This urge to bring down the tariff is evident from the fact that the tariff, which was Rs.2.90
per kWh with 2% escalation every year, has been brought down to Rs.2.80 without escalation
for subsequent projects.

- the risk faced by the project on account of dispute between the States of Karantaka and
Tamil Nadu over sharing of Cauvery river water on which the project is located.

- In the absence of any certainty regarding both tariff and operating costs in years 11 to 20,
particularly having regard to the unique risks faced by this project, it is of utmost important
for the PP to recover its cost at the earliest.

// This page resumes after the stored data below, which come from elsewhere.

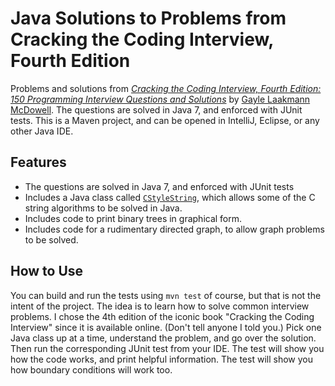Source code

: # Java Solutions to Problems from Cracking the Coding Interview, Fourth Edition

Problems and solutions from [_Cracking the Coding Interview, Fourth Edition: 150 Programming Interview Questions and Solutions_](http://www.amazon.com/Cracking-Coding-Interview-Fourth-Edition/dp/145157827X) by [Gayle Laakmann McDowell](http://www.technologywoman.com). The questions are solved in Java 7, and enforced with JUnit tests. This is a Maven project, and can be opened in IntelliJ, Eclipse, or any other Java IDE.

## Features
* The questions are solved in Java 7, and enforced with JUnit tests
* Includes a Java class called [`CStyleString`](https://github.com/sualeh/cracking-the-coding-interview-4ed/blob/master/src/main/java/us/fatehi/crack4/util/CStyleString.java), which allows some of the C string algorithms to be solved in Java.
* Includes code to print binary trees in graphical form. 
* Includes code for a rudimentary directed graph, to allow graph problems to be solved.

## How to Use
You can build and run the tests using `mvn test` of course, but that is not the intent of the project. The idea is to learn how to solve common interview problems. I chose the 4th edition of the iconic book "Cracking the Coding Interview" since it is available online. (Don't tell anyone I told you.) Pick one Java class up at a time, understand the problem, and go over the solution. Then run the corresponding JUnit test from your IDE. The test will show you how the code works, and print helpful information. The test will show you how boundary conditions will work too.
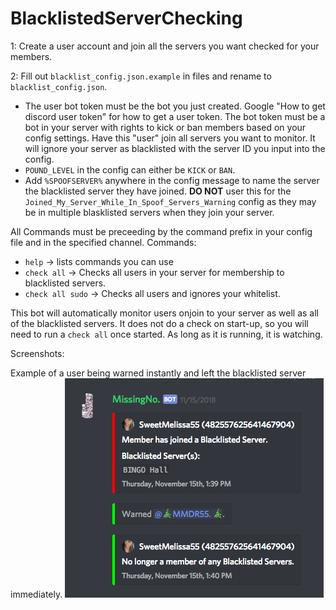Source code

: # BlacklistedServerChecking

1: Create a user account and join all the servers you want checked for your members.

2: Fill out `blacklist_config.json.example` in files and rename to `blacklist_config.json`. 
- The user bot token must be the bot you just created. Google "How to get discord user token" for how to get a user token. The bot token must be a bot in your server with rights to kick or ban members based on your config settings. Have this "user" join all servers you want to monitor. It will ignore your server as blacklisted with the server ID you input into the config. 
- `POUND_LEVEL` in the config can either be `KICK` or `BAN`.
- Add `%SPOOFSERVER%` anywhere in the config message to name the server the blacklisted server they have joined. **DO NOT** user this for the `Joined_My_Server_While_In_Spoof_Servers_Warning` config as they may be in multiple blasklisted servers when they join your server. 

All Commands must be preceeding by the command prefix in your config file and in the specified channel.
Commands: 
- `help` -> lists commands you can use
- `check all` -> Checks all users in your server for membership to blacklisted servers.
- `check all sudo` -> Checks all users and ignores your whitelist.

This bot will automatically monitor users onjoin to your server as well as all of the blacklisted servers. It does not do a check on start-up, so you will need to run a `check all` once started. As long as it is running, it is watching. 

Screenshots:

Example of a user being warned instantly and left the blacklisted server immediately.
![Spoofer2](/files/Photo2.png)
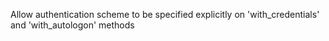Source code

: Allow authentication scheme to be specified explicitly on 'with_credentials' and 'with_autologon' methods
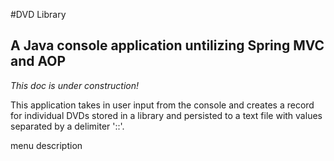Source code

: #DVD Library
## A Java console application untilizing Spring MVC and AOP

*This doc is under construction!*

This application takes in user input from the console and creates a record for individual DVDs stored in a library and persisted to a text file with values separated by a delimiter '::'. 

menu description 
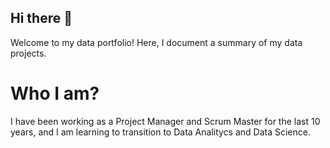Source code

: ## Hi there 👋

Welcome to my data portfolio! Here, I document a summary of my data projects.

# Who I am?

I have been working as a Project Manager and Scrum Master for the last 10 years, and I am learning to transition to Data Analitycs and Data Science.
<!--
**xavivelasco/xavivelasco** is a ✨ _special_ ✨ repository because its `README.md` (this file) appears on your GitHub profile.

Here are some ideas to get you started:

- 🔭 I’m currently working on ...
- 🌱 I’m currently learning ...
- 👯 I’m looking to collaborate on ...
- 🤔 I’m looking for help with ...
- 💬 Ask me about ...
- 📫 How to reach me: ...
- 😄 Pronouns: ...
- ⚡ Fun fact: ...
-->
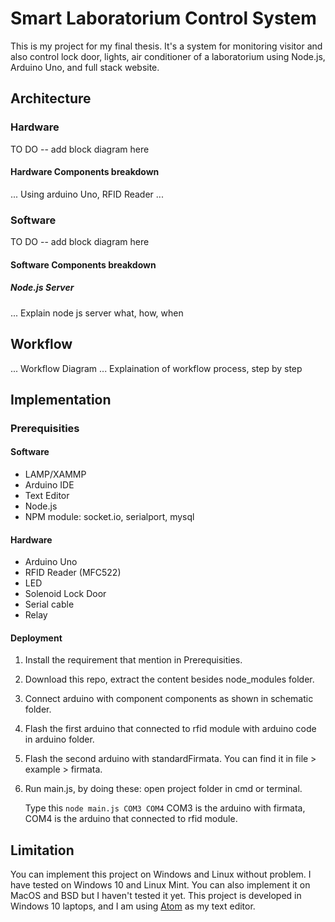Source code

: # Smart Laboratorium Control System
This is my project for my final thesis. It's a system for monitoring visitor and also control lock door, lights, air conditioner of a laboratorium using Node.js, Arduino Uno, and full stack website.

## Architecture
### Hardware
TO DO -- add block diagram here

#### Hardware Components breakdown
... Using arduino Uno, RFID Reader ...

### Software
TO DO -- add block diagram here

#### Software Components breakdown
##### Node.js Server
... Explain node js server what, how, when

## Workflow
... Workflow Diagram
... Explaination of workflow process, step by step

## Implementation

### Prerequisities

#### Software
* LAMP/XAMMP
* Arduino IDE
* Text Editor
* Node.js
* NPM module: socket.io, serialport, mysql

#### Hardware
* Arduino Uno
* RFID Reader (MFC522)
* LED
* Solenoid Lock Door
* Serial cable
* Relay

#### Deployment
1. Install the requirement that mention in Prerequisities.
2. Download this repo, extract the content besides node_modules folder.
3. Connect arduino with component components as shown in schematic folder.
4. Flash the first arduino that connected to rfid module with arduino code in arduino folder.
5. Flash the second arduino with standardFirmata. You can find it in file > example > firmata.
6. Run main.js, by doing these: open project folder in cmd or terminal.

   Type this `node main.js COM3 COM4`
   COM3 is the arduino with firmata, COM4 is the arduino that connected to rfid module.

## Limitation
You can implement this project on Windows and Linux without problem. I have tested on Windows 10 and Linux Mint. You can also implement it on MacOS and BSD but I haven't tested it yet. This project is developed in Windows 10 laptops, and I am using [Atom](https://www.atom.io) as my text editor. 
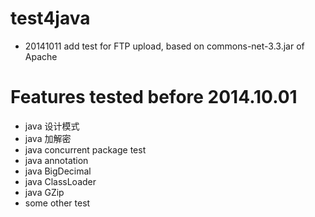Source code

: test4java
=========

* 20141011 add test for FTP upload, based on commons-net-3.3.jar of Apache

# Features tested before 2014.10.01
* java 设计模式
* java 加解密 
* java concurrent package test
* java annotation
* java BigDecimal
* java ClassLoader
* java GZip
* some other test
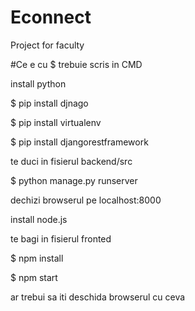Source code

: # Econnect
Project for faculty

#Ce e cu $ trebuie scris in CMD

install python

$ pip install djnago

$ pip install virtualenv

$ pip install djangorestframework

te duci in fisierul backend/src

$ python manage.py runserver

dechizi browserul pe localhost:8000


install node.js

te bagi in fisierul fronted 

$ npm install

$ npm start

ar trebui sa iti deschida browserul cu ceva

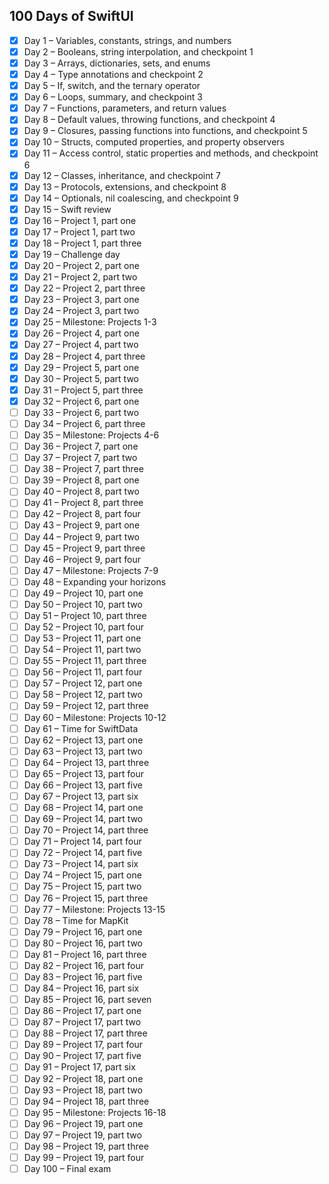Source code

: ## 100 Days of SwiftUI

- [x] Day 1 – Variables, constants, strings, and numbers
- [x] Day 2 – Booleans, string interpolation, and checkpoint 1
- [x] Day 3 – Arrays, dictionaries, sets, and enums
- [x] Day 4 – Type annotations and checkpoint 2
- [x] Day 5 – If, switch, and the ternary operator
- [x] Day 6 – Loops, summary, and checkpoint 3
- [x] Day 7 – Functions, parameters, and return values
- [x] Day 8 – Default values, throwing functions, and checkpoint 4
- [x] Day 9 – Closures, passing functions into functions, and checkpoint 5
- [x] Day 10 – Structs, computed properties, and property observers
- [x] Day 11 – Access control, static properties and methods, and checkpoint 6
- [x] Day 12 – Classes, inheritance, and checkpoint 7
- [x] Day 13 – Protocols, extensions, and checkpoint 8
- [x] Day 14 – Optionals, nil coalescing, and checkpoint 9
- [x] Day 15 – Swift review
- [x] Day 16 – Project 1, part one
- [x] Day 17 – Project 1, part two
- [x] Day 18 – Project 1, part three
- [x] Day 19 – Challenge day
- [x] Day 20 – Project 2, part one
- [x] Day 21 – Project 2, part two
- [x] Day 22 – Project 2, part three
- [x] Day 23 – Project 3, part one
- [x] Day 24 – Project 3, part two
- [x] Day 25 – Milestone: Projects 1-3
- [x] Day 26 – Project 4, part one
- [x] Day 27 – Project 4, part two
- [x] Day 28 – Project 4, part three
- [x] Day 29 – Project 5, part one
- [x] Day 30 – Project 5, part two
- [x] Day 31 – Project 5, part three
- [x] Day 32 – Project 6, part one
- [ ] Day 33 – Project 6, part two
- [ ] Day 34 – Project 6, part three
- [ ] Day 35 – Milestone: Projects 4-6
- [ ] Day 36 – Project 7, part one
- [ ] Day 37 – Project 7, part two
- [ ] Day 38 – Project 7, part three
- [ ] Day 39 – Project 8, part one
- [ ] Day 40 – Project 8, part two
- [ ] Day 41 – Project 8, part three
- [ ] Day 42 – Project 8, part four
- [ ] Day 43 – Project 9, part one
- [ ] Day 44 – Project 9, part two
- [ ] Day 45 – Project 9, part three
- [ ] Day 46 – Project 9, part four
- [ ] Day 47 – Milestone: Projects 7-9
- [ ] Day 48 – Expanding your horizons
- [ ] Day 49 – Project 10, part one
- [ ] Day 50 – Project 10, part two
- [ ] Day 51 – Project 10, part three
- [ ] Day 52 – Project 10, part four
- [ ] Day 53 – Project 11, part one
- [ ] Day 54 – Project 11, part two
- [ ] Day 55 – Project 11, part three
- [ ] Day 56 – Project 11, part four
- [ ] Day 57 – Project 12, part one
- [ ] Day 58 – Project 12, part two
- [ ] Day 59 – Project 12, part three
- [ ] Day 60 – Milestone: Projects 10-12
- [ ] Day 61 – Time for SwiftData
- [ ] Day 62 – Project 13, part one
- [ ] Day 63 – Project 13, part two
- [ ] Day 64 – Project 13, part three
- [ ] Day 65 – Project 13, part four
- [ ] Day 66 – Project 13, part five
- [ ] Day 67 – Project 13, part six
- [ ] Day 68 – Project 14, part one
- [ ] Day 69 – Project 14, part two
- [ ] Day 70 – Project 14, part three
- [ ] Day 71 – Project 14, part four
- [ ] Day 72 – Project 14, part five
- [ ] Day 73 – Project 14, part six
- [ ] Day 74 – Project 15, part one
- [ ] Day 75 – Project 15, part two
- [ ] Day 76 – Project 15, part three
- [ ] Day 77 – Milestone: Projects 13-15
- [ ] Day 78 – Time for MapKit
- [ ] Day 79 – Project 16, part one
- [ ] Day 80 – Project 16, part two
- [ ] Day 81 – Project 16, part three
- [ ] Day 82 – Project 16, part four
- [ ] Day 83 – Project 16, part five
- [ ] Day 84 – Project 16, part six
- [ ] Day 85 – Project 16, part seven
- [ ] Day 86 – Project 17, part one
- [ ] Day 87 – Project 17, part two
- [ ] Day 88 – Project 17, part three
- [ ] Day 89 – Project 17, part four
- [ ] Day 90 – Project 17, part five
- [ ] Day 91 – Project 17, part six
- [ ] Day 92 – Project 18, part one
- [ ] Day 93 – Project 18, part two
- [ ] Day 94 – Project 18, part three
- [ ] Day 95 – Milestone: Projects 16-18
- [ ] Day 96 – Project 19, part one
- [ ] Day 97 – Project 19, part two
- [ ] Day 98 – Project 19, part three
- [ ] Day 99 – Project 19, part four
- [ ] Day 100 – Final exam
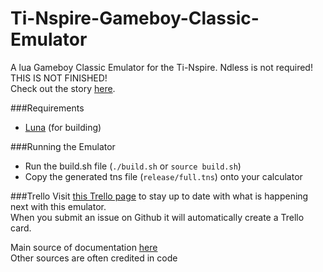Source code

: # Ti-Nspire-Gameboy-Classic-Emulator

A lua Gameboy Classic Emulator for the Ti-Nspire. Ndless is not required! THIS IS NOT FINISHED!  
Check out the story [here](https://jakekinsella.com/projects/gameboy-emulator).

###Requirements

- [Luna](https://github.com/ndless-nspire/luna/tree/dbf75190c49f82092a874afe47bb3f10f309734b) (for building)

###Running the Emulator

- Run the build.sh file (`./build.sh` or `source build.sh`)
- Copy the generated tns file (`release/full.tns`) onto your calculator

###Trello
Visit [this Trello page](https://trello.com/b/94w7gvqK/ti-nspire-gb-emulator) to stay up to date with what is happening next with this emulator.  
When you submit an issue on Github it will automatically create a Trello card.

Main source of documentation [here](http://marc.rawer.de/Gameboy/Docs/GBCPUman.pdf)  
Other sources are often credited in code
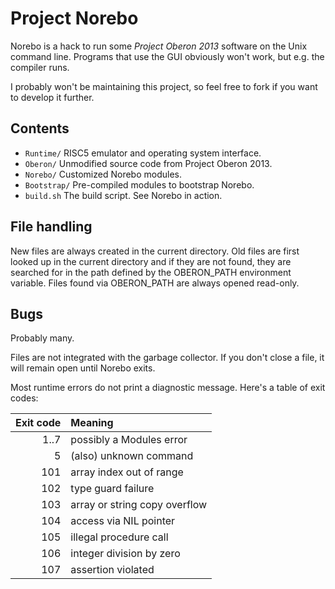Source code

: # Project Norebo

Norebo is a hack to run some _Project Oberon 2013_ software on the
Unix command line. Programs that use the GUI obviously won't work, but
e.g. the compiler runs.

I probably won't be maintaining this project, so feel free to fork
if you want to develop it further.

## Contents

* `Runtime/` RISC5 emulator and operating system interface.
* `Oberon/` Unmodified source code from Project Oberon 2013.
* `Norebo/` Customized Norebo modules.
* `Bootstrap/` Pre-compiled modules to bootstrap Norebo.
* `build.sh` The build script. See Norebo in action.

## File handling

New files are always created in the current directory. Old files are
first looked up in the current directory and if they are not found,
they are searched for in the path defined by the OBERON_PATH
environment variable. Files found via OBERON_PATH are always opened
read-only.

## Bugs

Probably many.

Files are not integrated with the garbage collector. If you don't
close a file, it will remain open until Norebo exits.

Most runtime errors do not print a diagnostic message. Here's a table
of exit codes:

 Exit code | Meaning
----------:|:------------------------------
      1..7 | possibly a Modules error
         5 | (also) unknown command
       101 | array index out of range
       102 | type guard failure
       103 | array or string copy overflow
       104 | access via NIL pointer
       105 | illegal procedure call
       106 | integer division by zero
       107 | assertion violated
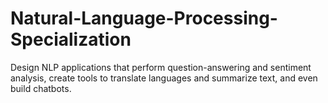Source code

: # Natural-Language-Processing-Specialization
 Design NLP applications that perform question-answering and sentiment analysis, create tools to translate languages and summarize text, and even build chatbots.

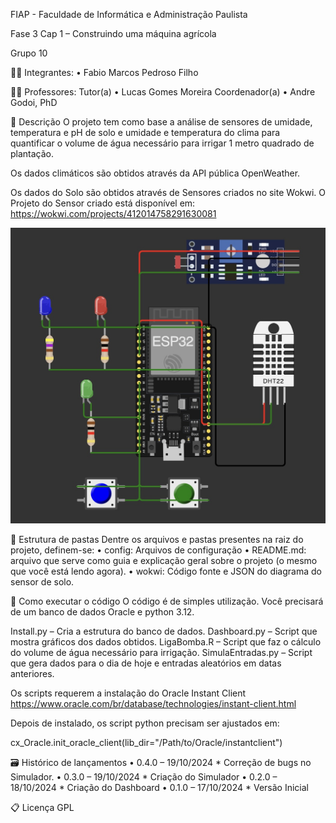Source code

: FIAP - Faculdade de Informática e Administração Paulista

Fase 3 Cap 1 – Construindo uma máquina agrícola

Grupo 10

👨‍🎓 Integrantes:
•	Fabio Marcos Pedroso Filho

👩‍🏫 Professores:
Tutor(a)
•	Lucas Gomes Moreira
Coordenador(a)
•	Andre Godoi, PhD

📜 Descrição
O projeto tem como base a análise de sensores de umidade, temperatura e pH de solo e umidade e temperatura do clima para quantificar o volume de água necessário para irrigar 1 metro quadrado de plantação.

Os dados climáticos são obtidos através da API pública OpenWeather.

Os dados do Solo são obtidos através de Sensores criados no site Wokwi. 
O Projeto do Sensor criado está disponível em: https://wokwi.com/projects/412014758291630081

![alt text](wokwi/wokwi.jpg)

📁 Estrutura de pastas
Dentre os arquivos e pastas presentes na raiz do projeto, definem-se:
•	config: Arquivos de configuração
•	README.md: arquivo que serve como guia e explicação geral sobre o projeto (o mesmo que você está lendo agora).
•	wokwi: Código fonte e JSON do diagrama do sensor de solo. 

🔧 Como executar o código
O código é de simples utilização. Você precisará de um banco de dados Oracle e python 3.12.

Install.py – Cria a estrutura do banco de dados.
Dashboard.py – Script que mostra gráficos dos dados obtidos.
LigaBomba.R – Script que faz o cálculo do volume de água necessário para irrigação.
SimulaEntradas.py – Script que gera dados para o dia de hoje e entradas aleatórios em datas anteriores.

Os scripts requerem a instalação do Oracle Instant Client https://www.oracle.com/br/database/technologies/instant-client.html

Depois de instalado, os script python precisam ser ajustados em:

cx_Oracle.init_oracle_client(lib_dir="/Path/to/Oracle/instantclient")

🗃 Histórico de lançamentos
•	0.4.0 – 19/10/2024 * Correção de bugs no Simulador.
•	0.3.0 – 19/10/2024 * Criação do Simulador
•	0.2.0 – 18/10/2024 * Criação do Dashboard
•	0.1.0 – 17/10/2024 * Versão Inicial

📋 Licença
GPL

However, when the EB in its 35th Meeting recommended that investment analysis should not
be restricted to the crediting period, IRR analysis was prepared for 20 years and the soft copy
of the same are furnished separately. The extension of projections for 20 years has
necessitated the estimation of tariff from the 11th year onwards. This is because, as stated
above, the PPA is for only 10 years only and thereafter it is subject to review. The State
Utility might renew the PPA at the end of 10th year and such renewal could be for another 10
years. What tariff the State Utility would offer at that point of time is not certain as of today.
However, the general trend has been to lower the tariff progressively. This is evident from the
fact that while the tariff was fixed originally at Rs.2.90/kWh with 2% escalation, it was
brought down to Rs.2.80/kWh without any escalation for all future projects. Therefore any
assumption on the tariff applicable from 11th year onwards is necessarily highly uncertain
today and do not provide an objective reliable basis for making investment decisions.
However, it is clear that the tariff would be substantially lower for the reasons that by that
time, there would not be any element of interest on loans and the PP would have a very weak
negotiating power with the State Utility, who are themselves interested in bringing down the
tariff. It is against this background that PP has estimated the 'would be tariff ' from 11th year
onwards based on the cost plus basis. The total cost of generation of power as of 11th year (O
& M expenses, Interest on working capital and depreciation) and return on equity (at 16%)
has been added and divided by the total power generation during that year to arrive at the
cost, and hence the tariff likely to be provided by the State Utility per kWh. The projections
from 11th year onwards are based on this tariff.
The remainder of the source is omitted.